Tina Anderson: From Babysitter to Victim

At the age of 14, Anderson was hired as a babysitter for the Willis family. She said the first assault occurred in the backseat of a car during a driving lesson. Anderson said Willis pulled her into the back of the car and raped her.

Anderson said the second assault occurred at her home when Ernie Willis showed up there.

"He locked the door behind him and pushed me over to the couch. I had a dress on and he pulled it off. I pushed my hands against his shoulders and said 'No,' but he didn't stop," Anderson said.

When Anderson's mother contacted Pastor Phelps, he insisted on the public apology, according to Anderson. At the same time the church congregation also heard a confession from Willis for being unfaithful to his wife. Former church members say that the confessions were presented as separate issues, but eventually some church members connected the dots.

Matt Barnhart, 41 and a father of four, says he witnessed the confession just six months after he joined the church, and it bothered him for years. But he says he felt that he could not speak out. "The whole culture is, no, you don't question the ministry, you don't question the pastor," he said.

Willis continued to be a member of the church "in good standing," according to Barnhart, and girls continued to babysit for him. After some time, Willis left the church, he said.

By January 2010, Barnhart had quit his membership after 15 years. "She's a brave girl," said he said of Anderson speaking publicly about it.
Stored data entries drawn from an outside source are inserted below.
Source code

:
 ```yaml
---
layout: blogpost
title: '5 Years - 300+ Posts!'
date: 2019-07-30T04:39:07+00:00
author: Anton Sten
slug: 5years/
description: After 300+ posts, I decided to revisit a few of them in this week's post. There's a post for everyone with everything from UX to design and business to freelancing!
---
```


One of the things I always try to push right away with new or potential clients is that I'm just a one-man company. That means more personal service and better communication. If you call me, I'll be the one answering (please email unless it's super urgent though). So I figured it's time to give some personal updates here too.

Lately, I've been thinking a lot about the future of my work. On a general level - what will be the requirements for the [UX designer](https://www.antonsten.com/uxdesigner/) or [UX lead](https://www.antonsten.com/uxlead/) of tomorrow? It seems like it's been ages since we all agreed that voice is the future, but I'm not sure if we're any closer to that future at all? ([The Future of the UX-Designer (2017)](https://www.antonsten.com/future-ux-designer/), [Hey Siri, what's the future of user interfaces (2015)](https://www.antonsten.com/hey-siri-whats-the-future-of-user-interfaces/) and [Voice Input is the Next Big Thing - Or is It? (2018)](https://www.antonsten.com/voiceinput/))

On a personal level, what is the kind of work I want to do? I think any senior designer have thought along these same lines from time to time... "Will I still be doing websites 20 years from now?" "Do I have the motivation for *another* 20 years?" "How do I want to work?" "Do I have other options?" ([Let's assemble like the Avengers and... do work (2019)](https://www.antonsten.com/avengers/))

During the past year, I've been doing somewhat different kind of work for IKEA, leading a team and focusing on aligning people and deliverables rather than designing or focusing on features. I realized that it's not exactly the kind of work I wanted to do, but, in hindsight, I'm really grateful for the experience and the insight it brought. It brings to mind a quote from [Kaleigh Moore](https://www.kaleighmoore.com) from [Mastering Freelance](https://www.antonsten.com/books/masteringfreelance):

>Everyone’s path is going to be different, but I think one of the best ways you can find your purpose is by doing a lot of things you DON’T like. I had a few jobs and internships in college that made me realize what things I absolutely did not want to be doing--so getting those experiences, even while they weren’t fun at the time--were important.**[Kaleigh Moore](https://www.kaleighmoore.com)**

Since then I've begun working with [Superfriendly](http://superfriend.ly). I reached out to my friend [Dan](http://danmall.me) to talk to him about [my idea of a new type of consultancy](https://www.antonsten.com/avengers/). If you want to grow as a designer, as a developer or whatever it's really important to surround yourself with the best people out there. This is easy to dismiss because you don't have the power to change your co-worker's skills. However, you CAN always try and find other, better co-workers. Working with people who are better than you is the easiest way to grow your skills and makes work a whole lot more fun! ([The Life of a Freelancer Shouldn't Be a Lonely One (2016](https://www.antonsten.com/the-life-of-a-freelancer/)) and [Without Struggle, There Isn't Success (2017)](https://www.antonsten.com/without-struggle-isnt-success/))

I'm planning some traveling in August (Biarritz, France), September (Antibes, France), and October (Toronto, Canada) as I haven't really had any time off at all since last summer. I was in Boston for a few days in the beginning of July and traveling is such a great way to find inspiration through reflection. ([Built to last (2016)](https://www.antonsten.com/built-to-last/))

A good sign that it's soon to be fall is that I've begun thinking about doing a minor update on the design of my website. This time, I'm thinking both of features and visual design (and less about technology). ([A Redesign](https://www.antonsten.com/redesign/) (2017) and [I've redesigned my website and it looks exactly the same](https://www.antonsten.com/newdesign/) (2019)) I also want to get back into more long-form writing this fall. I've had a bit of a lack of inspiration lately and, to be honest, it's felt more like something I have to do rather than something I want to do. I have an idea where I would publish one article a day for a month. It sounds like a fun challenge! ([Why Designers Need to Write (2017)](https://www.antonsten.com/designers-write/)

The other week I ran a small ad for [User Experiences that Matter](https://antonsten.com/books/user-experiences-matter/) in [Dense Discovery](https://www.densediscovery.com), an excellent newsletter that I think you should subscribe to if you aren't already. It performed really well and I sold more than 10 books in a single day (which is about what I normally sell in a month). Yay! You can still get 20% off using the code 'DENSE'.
After attending college in Wisconsin, Anderson married and settled in Arizona. Anderson said she has a "wonderful husband who is 100 percent supportive." Anderson also stays in touch with her first-born's adoptive parents, whom she said provide a "very stable and good home" for her daughter.

The couple does not intend to go back to an Independent Fundamental Baptist Church.

"Going forward, we wouldn't raise our children and subject them to that," she said.

Still, Anderson says she hasn't abandoned God or her faith.

"My relationship with God is fine. I'm not mad at God," she said.

She says she knows what to tell her children about that dark chapter in her life.

"I would just say, 'Mommy went through a time where some bad people did some, some tough things ...but we've made it through,'" she said, "'and God is still good.'"

Watch the full story on "20/20" tonight at 10 p.m. ET.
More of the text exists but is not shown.